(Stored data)
▶

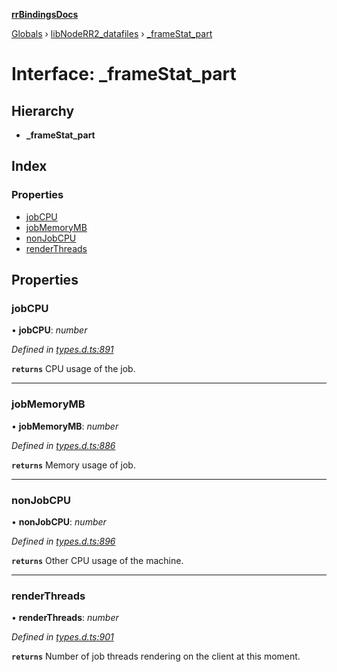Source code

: **[rrBindingsDocs](../README.md)**

[Globals](../README.md) › [libNodeRR2_datafiles](../modules/libnoderr2_datafiles.md) › [_frameStat_part](libnoderr2_datafiles._framestat_part.md)

# Interface: _frameStat_part

## Hierarchy

* **_frameStat_part**

## Index

### Properties

* [jobCPU](libnoderr2_datafiles._framestat_part.md#jobcpu)
* [jobMemoryMB](libnoderr2_datafiles._framestat_part.md#jobmemorymb)
* [nonJobCPU](libnoderr2_datafiles._framestat_part.md#nonjobcpu)
* [renderThreads](libnoderr2_datafiles._framestat_part.md#renderthreads)

## Properties

###  jobCPU

• **jobCPU**: *number*

*Defined in [types.d.ts:891](https://github.com/Novalis15/rrBindings/blob/33d8d78/nodeJS/win64/v6/types.d.ts#L891)*

**`returns`** CPU usage of the job.

___

###  jobMemoryMB

• **jobMemoryMB**: *number*

*Defined in [types.d.ts:886](https://github.com/Novalis15/rrBindings/blob/33d8d78/nodeJS/win64/v6/types.d.ts#L886)*

**`returns`** Memory usage of job.

___

###  nonJobCPU

• **nonJobCPU**: *number*

*Defined in [types.d.ts:896](https://github.com/Novalis15/rrBindings/blob/33d8d78/nodeJS/win64/v6/types.d.ts#L896)*

**`returns`** Other CPU usage of the machine.

___

###  renderThreads

• **renderThreads**: *number*

*Defined in [types.d.ts:901](https://github.com/Novalis15/rrBindings/blob/33d8d78/nodeJS/win64/v6/types.d.ts#L901)*

**`returns`** Number of job threads rendering on the client at this moment.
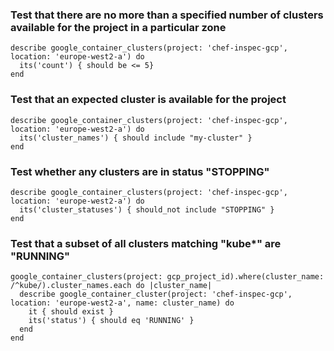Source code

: ### Test that there are no more than a specified number of clusters available for the project in a particular zone

    describe google_container_clusters(project: 'chef-inspec-gcp', location: 'europe-west2-a') do
      its('count') { should be <= 5}
    end

### Test that an expected cluster is available for the project

    describe google_container_clusters(project: 'chef-inspec-gcp', location: 'europe-west2-a') do
      its('cluster_names') { should include "my-cluster" }
    end

### Test whether any clusters are in status "STOPPING"

    describe google_container_clusters(project: 'chef-inspec-gcp', location: 'europe-west2-a') do
      its('cluster_statuses') { should_not include "STOPPING" }
    end

### Test that a subset of all clusters matching "kube*" are "RUNNING"

    google_container_clusters(project: gcp_project_id).where(cluster_name: /^kube/).cluster_names.each do |cluster_name|
      describe google_container_cluster(project: 'chef-inspec-gcp', location: 'europe-west2-a', name: cluster_name) do
        it { should exist }
        its('status') { should eq 'RUNNING' }
      end
    end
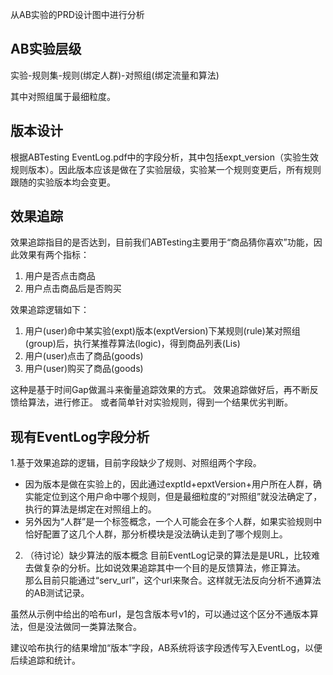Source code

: 从AB实验的PRD设计图中进行分析
## AB实验层级
实验-规则集-规则(绑定人群)-对照组(绑定流量和算法)

其中对照组属于最细粒度。

## 版本设计
根据ABTesting EventLog.pdf中的字段分析，其中包括expt_version（实验生效规则版本）。因此版本应该是做在了实验层级，实验某一个规则变更后，所有规则跟随的实验版本均会变更。

## 效果追踪
效果追踪指目的是否达到，目前我们ABTesting主要用于“商品猜你喜欢”功能，因此效果有两个指标：
1. 用户是否点击商品
2. 用户点击商品后是否购买

效果追踪逻辑如下：
1. 用户(user)命中某实验(expt)版本(exptVersion)下某规则(rule)某对照组(group)后，执行某推荐算法(logic)，得到商品列表(Lis<goods>)
2. 用户(user)点击了商品(goods)
3. 用户(user)购买了商品(goods)
   
这种是基于时间Gap做漏斗来衡量追踪效果的方式。
效果追踪做好后，再不断反馈给算法，进行修正。
或者简单针对实验规则，得到一个结果优劣判断。

## 现有EventLog字段分析
1.基于效果追踪的逻辑，目前字段缺少了规则、对照组两个字段。
- 因为版本是做在实验上的，因此通过exptId+epxtVersion+用户所在人群，确实能定位到这个用户命中哪个规则，但是最细粒度的“对照组”就没法确定了，执行的算法是绑定在对照组上的。
- 另外因为“人群”是一个标签概念，一个人可能会在多个人群，如果实验规则中恰好配置了这几个人群，那分析模块是没法确认走到了哪个规则上。

2. （待讨论）缺少算法的版本概念
目前EventLog记录的算法是是URL，比较难去做复杂的分析。比如说效果追踪其中一个目的是反馈算法，修正算法。  
那么目前只能通过“serv_url”，这个url来聚合。这样就无法反向分析不通算法的AB测试记录。

虽然从示例中给出的哈布url，是包含版本号v1的，可以通过这个区分不通版本算法，但是没法做同一类算法聚合。

建议哈布执行的结果增加“版本”字段，AB系统将该字段透传写入EventLog，以便后续追踪和统计。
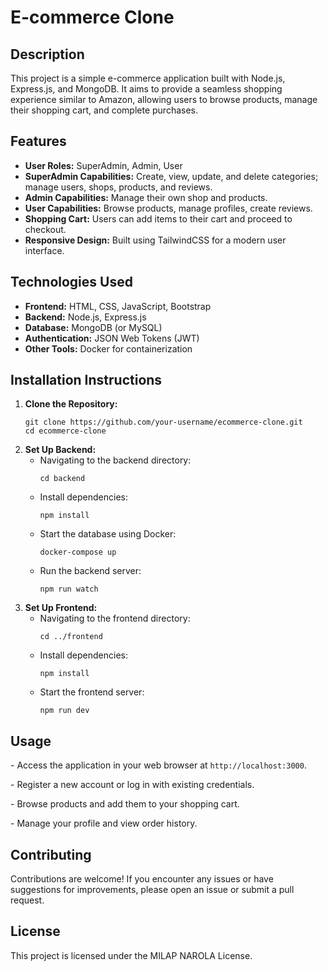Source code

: 
<h1>E-commerce Clone</h1>

<h2>Description</h2>
<p>This project is a simple e-commerce application built with Node.js, Express.js, and MongoDB. It aims to provide a seamless shopping experience similar to Amazon, allowing users to browse products, manage their shopping cart, and complete purchases.</p>

<h2>Features</h2>
<ul>
    <li><strong>User Roles:</strong> SuperAdmin, Admin, User</li>
    <li><strong>SuperAdmin Capabilities:</strong> Create, view, update, and delete categories; manage users, shops, products, and reviews.</li>
    <li><strong>Admin Capabilities:</strong> Manage their own shop and products.</li>
    <li><strong>User Capabilities:</strong> Browse products, manage profiles, create reviews.</li>
    <li><strong>Shopping Cart:</strong> Users can add items to their cart and proceed to checkout.</li>
    <li><strong>Responsive Design:</strong> Built using TailwindCSS for a modern user interface.</li>
</ul>

<h2>Technologies Used</h2>
<ul>
    <li><strong>Frontend:</strong> HTML, CSS, JavaScript, Bootstrap</li>
    <li><strong>Backend:</strong> Node.js, Express.js</li>
    <li><strong>Database:</strong> MongoDB (or MySQL)</li>
    <li><strong>Authentication:</strong> JSON Web Tokens (JWT)</li>
    <li><strong>Other Tools:</strong> Docker for containerization</li>
</ul>

<h2>Installation Instructions</h2>
<ol>
    <li><strong>Clone the Repository:</strong>
        <pre><code>git clone https://github.com/your-username/ecommerce-clone.git
cd ecommerce-clone</code></pre>
    </li>
    <li><strong>Set Up Backend:</strong>
        <ul>
            <li>Navigating to the backend directory:
                <pre><code>cd backend</code></pre></li>
            <li>Install dependencies:
                <pre><code>npm install</code></pre></li>
            <li>Start the database using Docker:
                <pre><code>docker-compose up</code></pre></li>
            <li>Run the backend server:
                <pre><code>npm run watch</code></pre></li>
        </ul>
    </li>
    <li><strong>Set Up Frontend:</strong>
        <ul>
            <li>Navigating to the frontend directory:
                <pre><code>cd ../frontend</code></pre></li>
            <li>Install dependencies:
                <pre><code>npm install</code></pre></li>
            <li>Start the frontend server:
                <pre><code>npm run dev</code></pre></li>
        </ul>
    </li>
</ol>

<h2>Usage</h2>
<p>- Access the application in your web browser at <code>http://localhost:3000</code>.</p>
<p>- Register a new account or log in with existing credentials.</p>
<p>- Browse products and add them to your shopping cart.</p>
<p>- Manage your profile and view order history.</p>

<h2>Contributing</h2>
<p>Contributions are welcome! If you encounter any issues or have suggestions for improvements, please open an issue or submit a pull request.</p>

<h2>License</h2>
<p>This project is licensed under the MILAP NAROLA  License.</p>
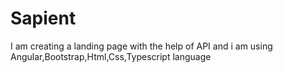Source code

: # Sapient
I am creating a landing page with the help of API and i am using Angular,Bootstrap,Html,Css,Typescript language
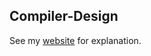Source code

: ## Compiler-Design

See my [website](https://valliammai-subramanian.github.io//portfolio/CD/) for explanation.
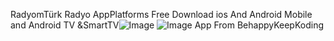 RadyomTürk Radyo AppPlatforms 
Free Download ios And Android Mobile and Android TV &SmartTV![Image](https://github.com/user-attachments/assets/7ef7dc16-678c-4ac0-9b51-2df06a765173)
![Image](https://github.com/user-attachments/assets/f8f656d4-f1ad-4947-b77f-59e521a1b7d6) App From BehappyKeepKoding
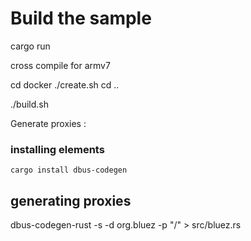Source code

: 
Build the sample
================


  cargo run

cross compile for armv7

  cd docker
  ./create.sh
  cd ..

  ./build.sh


Generate proxies :


### installing elements
    cargo install dbus-codegen

## generating proxies

dbus-codegen-rust -s -d org.bluez -p "/" > src/bluez.rs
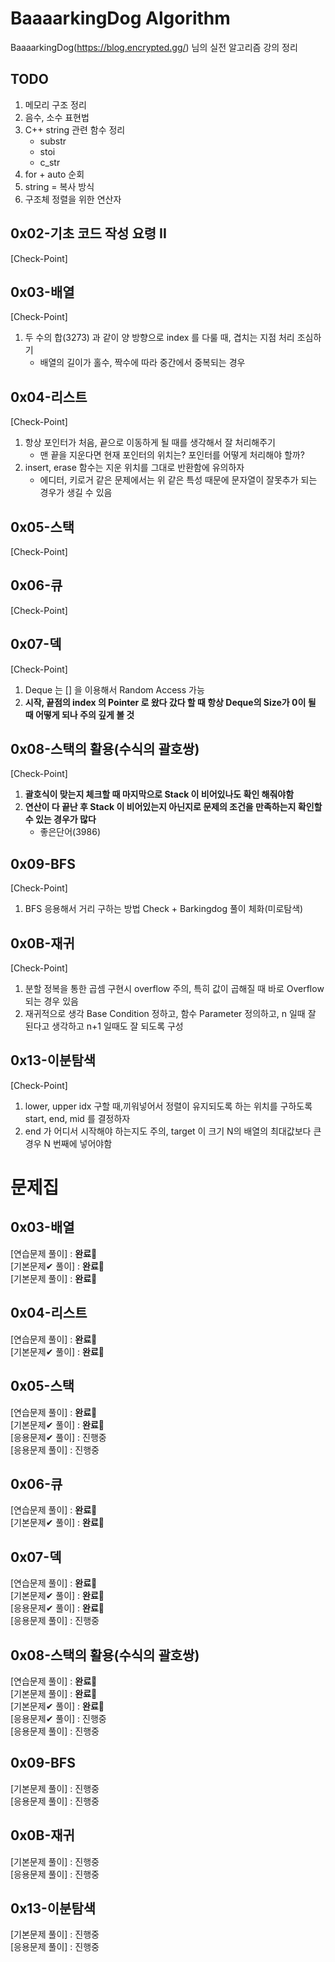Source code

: # BaaaarkingDog Algorithm
BaaaarkingDog(https://blog.encrypted.gg/) 님의 실전 알고리즘 강의 정리

## TODO
1. 메모리 구조 정리
2. 음수, 소수 표현법
3. C++ string 관련 함수 정리   
    - substr
    - stoi
    - c_str   
4. for + auto 순회   
5. string = 복사 방식   
6. 구조체 정렬을 위한 연산자 

## 0x02-기초 코드 작성 요령 II
[Check-Point]

## 0x03-배열
[Check-Point]
1. 두 수의 합(3273) 과 같이 양 방향으로 index 를 다룰 때, 겹치는 지점 처리 조심하기   
   - 배열의 길이가 홀수, 짝수에 따라 중간에서 중복되는 경우   

## 0x04-리스트
[Check-Point]   
1. 항상 포인터가 처음, 끝으로 이동하게 될 때를 생각해서 잘 처리해주기   
   - 맨 끝을 지운다면 현재 포인터의 위치는? 포인터를 어떻게 처리해야 할까?
3. insert, erase 함수는 지운 위치를 그대로 반환함에 유의하자   
   - 에디터, 키로거 같은 문제에서는 위 같은 특성 때문에 문자열이 잘못추가 되는 경우가 생길 수 있음

## 0x05-스택
[Check-Point]   

## 0x06-큐
[Check-Point]
 
## 0x07-덱
[Check-Point]
1. Deque 는 [] 을 이용해서 Random Access 가능 
2. **시작, 끝점의 index 의 Pointer 로 왔다 갔다 할 때 항상 Deque의 Size가 0이 될 때 어떻게 되나 주의 깊게 볼 것**

## 0x08-스택의 활용(수식의 괄호쌍)   
[Check-Point]   
1. **괄호식이 맞는지 체크할 때 마지막으로 Stack 이 비어있나도 확인 해줘야함**   
2. **연산이 다 끝난 후 Stack 이 비어있는지 아닌지로 문제의 조건을 만족하는지 확인할 수 있는 경우가 많다**   
   - 좋은단어(3986) 

## 0x09-BFS
[Check-Point]
1. BFS 응용해서 거리 구하는 방법 Check + Barkingdog 풀이 체화(미로탐색)

## 0x0B-재귀
[Check-Point]
1. 분할 정복을 통한 곱셈 구현시 overflow 주의, 특히 값이 곱해질 때 바로 Overflow 되는 경우 있음
2. 재귀적으로 생각 Base Condition 정하고, 함수 Parameter 정의하고, n 일때 잘 된다고 생각하고 n+1 일때도 잘 되도록 구성


## 0x13-이분탐색
[Check-Point]
1. lower, upper idx 구할 때,끼워넣어서 정렬이 유지되도록 하는 위치를 구하도록 start, end, mid 를 결정하자
2. end 가 어디서 시작해야 하는지도 주의, target 이 크기 N의 배열의 최대값보다 큰 경우 N 번째에 넣어야함

# 문제집   
## 0x03-배열
[연습문제 풀이] : **완료**:tada:  
[기본문제✔ 풀이] : **완료**:tada:  
[기본문제 풀이] : **완료**:tada:  
## 0x04-리스트
[연습문제 풀이] : **완료**:tada:     
[기본문제✔ 풀이] : **완료**:tada:   
## 0x05-스택
[연습문제 풀이] : **완료**:tada:   
[기본문제✔ 풀이] : **완료**:tada:   
[응용문제✔ 풀이] : 진행중   
[응용문제 풀이] : 진행중   
 ## 0x06-큐
[연습문제 풀이] : **완료**:tada:   
[기본문제✔ 풀이] : **완료**:tada:   
## 0x07-덱
[연습문제 풀이] : **완료**:tada:   
[기본문제✔ 풀이] : **완료**:tada:   
[응용문제✔ 풀이] : **완료**:tada:   
[응용문제 풀이] : 진행중   
## 0x08-스택의 활용(수식의 괄호쌍)   
[연습문제 풀이] : **완료**:tada:   
[기본문제 풀이] : **완료**:tada:   
[기본문제✔ 풀이] : **완료**:tada:   
[응용문제✔ 풀이] : 진행중   
[응용문제 풀이] : 진행중   
## 0x09-BFS
[기본문제 풀이] : 진행중      
[응용문제 풀이] : 진행중   
## 0x0B-재귀
[기본문제 풀이] : 진행중      
[응용문제 풀이] : 진행중   
## 0x13-이분탐색
[기본문제 풀이] : 진행중      
[응용문제 풀이] : 진행중   
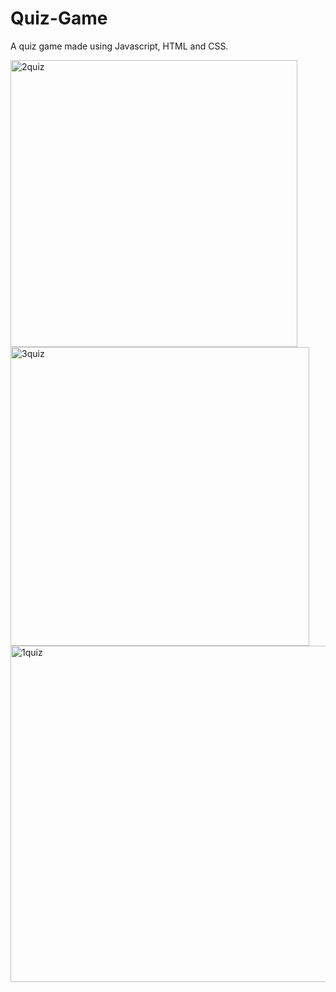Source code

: # Quiz-Game
A quiz game made using Javascript, HTML and CSS.

<img width="459" alt="2quiz" src="https://user-images.githubusercontent.com/52431957/85204508-05a15180-b2e3-11ea-919c-21131b316530.PNG">
<img width="478" alt="3quiz" src="https://user-images.githubusercontent.com/52431957/85204509-05a15180-b2e3-11ea-9b64-87be49d3e003.PNG">
<img width="538" alt="1quiz" src="https://user-images.githubusercontent.com/52431957/85204511-05a15180-b2e3-11ea-9907-62d26fa5569c.PNG">

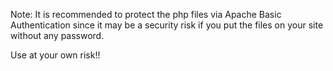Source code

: Note: It is recommended to protect the php files via Apache Basic Authentication 
since it may be a security risk if you put the files on your site without any password.

Use at your own risk!!
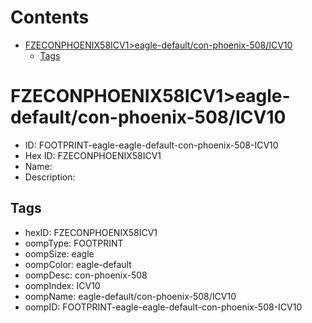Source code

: 



Contents
========

* [FZECONPHOENIX58ICV1>eagle-default/con-phoenix-508/ICV10](#fzeconphoenix58icv1eagle-defaultcon-phoenix-508icv10)
	* [Tags](#tags)

# FZECONPHOENIX58ICV1>eagle-default/con-phoenix-508/ICV10

- ID: FOOTPRINT-eagle-eagle-default-con-phoenix-508-ICV10
- Hex ID: FZECONPHOENIX58ICV1
- Name: 
- Description: 

## Tags

- hexID: FZECONPHOENIX58ICV1
- oompType: FOOTPRINT
- oompSize: eagle
- oompColor: eagle-default
- oompDesc: con-phoenix-508
- oompIndex: ICV10
- oompName: eagle-default/con-phoenix-508/ICV10
- oompID: FOOTPRINT-eagle-eagle-default-con-phoenix-508-ICV10
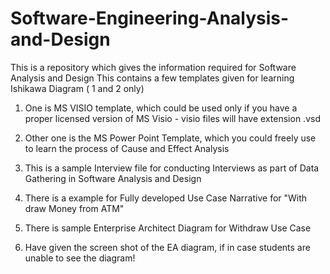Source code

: # Software-Engineering-Analysis-and-Design
This is a repository which gives the information required for Software Analysis and Design 
This contains a few templates given for learning Ishikawa Diagram ( 1 and 2 only)
1. One is MS VISIO template, which could be used only if you have a proper licensed version of MS Visio - visio files will have extension .vsd

2.  Other one is the MS Power Point Template, which you could freely use to learn the process of Cause and Effect Analysis

3. This is a sample Interview file for conducting Interviews as part of Data Gathering in Software Analysis and Design

4. There is a example for Fully developed Use Case Narrative for "With draw Money from ATM"

5. There is sample Enterprise Architect Diagram for Withdraw Use Case

6. Have given the screen shot of the EA diagram, if in case students are unable to see the diagram!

◀

Copy the records above from the first line through the line containing "### Test that an", both included, and leave out any pictures.

* Response area *
Source code

: **[rrBindingsDocs](../README.md)**

[Globals](../README.md) › [libNodeRR2_datafiles](../modules/libnoderr2_datafiles.md) › [_frameStat_part](libnoderr2_datafiles._framestat_part.md)

# Interface: _frameStat_part

## Hierarchy

* **_frameStat_part**

## Index

### Properties

* [jobCPU](libnoderr2_datafiles._framestat_part.md#jobcpu)
* [jobMemoryMB](libnoderr2_datafiles._framestat_part.md#jobmemorymb)
* [nonJobCPU](libnoderr2_datafiles._framestat_part.md#nonjobcpu)
* [renderThreads](libnoderr2_datafiles._framestat_part.md#renderthreads)

## Properties

###  jobCPU

• **jobCPU**: *number*

*Defined in [types.d.ts:891](https://github.com/Novalis15/rrBindings/blob/33d8d78/nodeJS/win64/v6/types.d.ts#L891)*

**`returns`** CPU usage of the job.

___

###  jobMemoryMB

• **jobMemoryMB**: *number*

*Defined in [types.d.ts:886](https://github.com/Novalis15/rrBindings/blob/33d8d78/nodeJS/win64/v6/types.d.ts#L886)*

**`returns`** Memory usage of job.

___

###  nonJobCPU

• **nonJobCPU**: *number*

*Defined in [types.d.ts:896](https://github.com/Novalis15/rrBindings/blob/33d8d78/nodeJS/win64/v6/types.d.ts#L896)*

**`returns`** Other CPU usage of the machine.

___

###  renderThreads

• **renderThreads**: *number*

*Defined in [types.d.ts:901](https://github.com/Novalis15/rrBindings/blob/33d8d78/nodeJS/win64/v6/types.d.ts#L901)*

**`returns`** Number of job threads rendering on the client at this moment.
Source code

: ### Test that there are no more than a specified number of clusters available for the project in a particular zone

    describe google_container_clusters(project: 'chef-inspec-gcp', location: 'europe-west2-a') do
      its('count') { should be <= 5}
    end

### Test that an expected cluster is available for the project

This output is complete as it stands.